Epidemiological investigations

The epidemiological investigations were performed by the Infection Control team of the Agency for Care and Health. The following clinical data were collected from each suspect case: date of symptom onset and diagnosis, type and result of diagnostic test, underlying disease or risk factors and recent admission to hospital. Each case was interviewed over phone, using a standardised questionnaire consistent with the ECDC trawling questionnaire [12], to collect information about residence, profession and workplace, stays away from home (including history of travel or hospitalisation) and possible exposure to aerosol-generating devices during 14 days prior to symptom onset. Data entry was done in Excel 2010®. The most likely exposure period under the scenario of a point source contamination was estimated by subtracting the minimum and maximum incubation periods from respectively the first and last dates of onset [15].

Microbiological investigations

A commercial urine antigen test (Alere BinaxNow®) was used to detect the Legionella pneumophila serogroup 1 soluble antigen in all suspect cases. Blood and respiratory samples were sent to the National Reference Centre (NRC) for Legionella in Brussels for confirmation of diagnosis. Traditional culturing techniques on buffered charcoal yeast extract agar (BCYE) and Legionella BMPA Selective Agar (Oxoid, UK), as well as real-time polymerase chain reaction (PCR) based on mip-gene were applied on respiratory samples [Reference Ballard16, Reference Vekens17]. Identification of isolates was performed by matrix-assisted laser desorption-ionisation time of flight mass spectrometry using a Microflex LT mass spectrometer with MALDI Biotyper 3.1 software and Bruker Reference Library v5.0.0.0 (5989 MSP) (Bruker Daltonik GmbH, Bremen, Germany). Serogroup typing (differentiation between serogroups 1 and 2–15) was performed by latex agglutination using a Microgen Legionella latex kit (Microgen Bioproducts Ltd., UK). The NRC performs sequence-based typing on clinical samples with L. pneumophila serogroup 1 isolates for discrimination of strains [Reference Gaia18, Reference Ratzow19].
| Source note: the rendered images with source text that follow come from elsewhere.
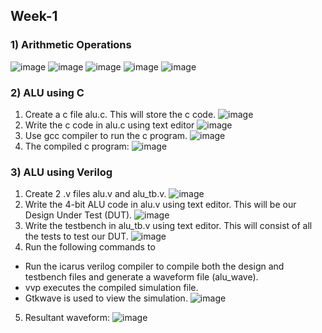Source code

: ## Week-1
### 1) Arithmetic Operations
![image](https://github.com/VamsiKaparthi/riscv-hdp/assets/89274263/8b6ae70f-287e-41ad-9929-2addf2c37197)
![image](https://github.com/VamsiKaparthi/riscv-hdp/assets/89274263/008c3115-e1d4-455d-b084-1047b713fdcb)
![image](https://github.com/VamsiKaparthi/riscv-hdp/assets/89274263/6ecb3826-9040-424d-be1f-1f49356f1783)
![image](https://github.com/VamsiKaparthi/riscv-hdp/assets/89274263/3eed32ff-7ec8-4960-a408-4e9cc3684133)
![image](https://github.com/VamsiKaparthi/riscv-hdp/assets/89274263/d5102ddc-4c0e-4edd-89ed-e5983e3a464b)

### 2) ALU using C
1. Create a c file alu.c. This will store the c code.
![image](https://github.com/VamsiKaparthi/riscv-hdp/assets/89274263/12fa9ef5-f437-4c57-b81d-0ea0374ccd16)
2. Write the c code in alu.c using text editor
![image](https://github.com/VamsiKaparthi/riscv-hdp/assets/89274263/52c24341-41d3-44a2-ac4c-461fc2376b84)
3. Use gcc compiler to run the c program.
![image](https://github.com/VamsiKaparthi/riscv-hdp/assets/89274263/db842d78-4d90-42f8-a792-0e305e7d1193)
4. The compiled c program: 
![image](https://github.com/VamsiKaparthi/riscv-hdp/assets/89274263/1a7929b9-a326-4068-b1cf-d89feb58b622)

### 3) ALU using Verilog
1. Create 2 .v files alu.v and alu_tb.v.
![image](https://github.com/VamsiKaparthi/riscv-hdp/assets/89274263/1fac64b0-d274-46a6-8c60-881c5d7c3b8c)
2. Write the 4-bit ALU code in alu.v using text editor. This will be our Design Under Test (DUT).
![image](https://github.com/VamsiKaparthi/riscv-hdp/assets/89274263/7675c1af-6d8c-4c24-8cc4-29886e61e63f)
3. Write the testbench in alu_tb.v using text editor. This will consist of all the tests to test our DUT.
![image](https://github.com/VamsiKaparthi/riscv-hdp/assets/89274263/1b78735d-d45e-4b68-94ec-424dbf34c5ee)
4. Run the following commands to
  - Run the icarus verilog compiler to compile both the design and testbench files and generate a waveform file (alu_wave).
  - vvp executes the compiled simulation file.
  - Gtkwave is used to view the simulation.
![image](https://github.com/VamsiKaparthi/riscv-hdp/assets/89274263/4033ddd8-9850-44f8-80e6-43c88d9b07c1)
5. Resultant waveform:
![image](https://github.com/VamsiKaparthi/riscv-hdp/assets/89274263/adb0f3a9-6b3e-48ce-98ac-037316d59a40)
For the serological examination, an indirect immunofluorescence test was used to detect L. pneumophila pooled serogroup 1–6 (L. pneumophila 1–6 IFA, Meridian, Villa Cortese, Italy). The NRC does not distinguish serogroup 1 from the other serogroups via serology. When the urine antigen test was negative, a second serological test was performed after 6 weeks to detect a seroconversion or fourfold increase in the antibody level.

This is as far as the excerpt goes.